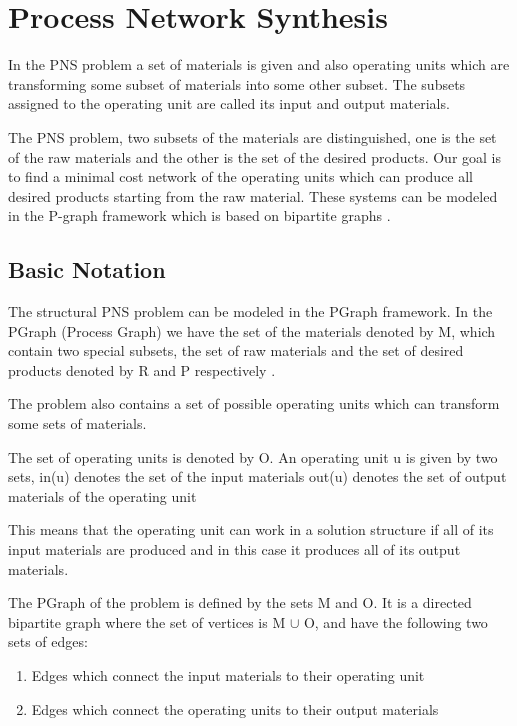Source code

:  




\section{Process Network Synthesis}

In the PNS problem a set of materials is given and also operating units 
which are transforming some subset of materials into some other subset. 
The subsets assigned to the operating unit are called its input and output materials\cite{pns3, pns1}.

The PNS problem, two subsets of the materials are distinguished, 
one is the set of the raw materials and the other is the set of the desired products. 
Our goal is to find a minimal cost network of the operating units which can produce all desired products starting from the raw material. 
These systems can be modeled in the P-graph framework which is based on bipartite graphs \cite{pns6 ,pns3}. 

\subsection{Basic Notation}

The structural PNS problem can be modeled in the PGraph framework.
In the PGraph (Process Graph) we have the set of the materials denoted by M,
which contain two special subsets, the set of raw materials and the set of 
desired products denoted by R and P respectively \cite{pns3}.

The problem also contains a set of possible operating units which can transform some sets of materials. 

The set of operating units is denoted by O. An operating unit u is given by two sets, 
in(u) denotes the set of the input materials out(u) denotes the set of output materials of the operating unit

This means that the operating unit can work in a solution structure if all of its input materials are produced and in this case it 
produces all of its output materials\cite{pns3 ,pns1}. 

The PGraph of the problem is defined by the sets M and O. It is a directed bipartite graph where the set of vertices is M $\cup$ O, and have the following two sets of edges:
\begin{enumerate}
\item Edges which connect the input materials to their operating unit
\item Edges which connect the operating units to their output materials
\end{enumerate}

REQUIRED WORK
What lines above mention "cite"? Copy each one.

SOLUTION FOR THIS PROBLEM
The subsets assigned to the operating unit are called its input and output materials\cite{pns3, pns1}.
These systems can be modeled in the P-graph framework which is based on bipartite graphs \cite{pns6 ,pns3}. 
desired products denoted by R and P respectively \cite{pns3}.
produces all of its output materials\cite{pns3 ,pns1}. 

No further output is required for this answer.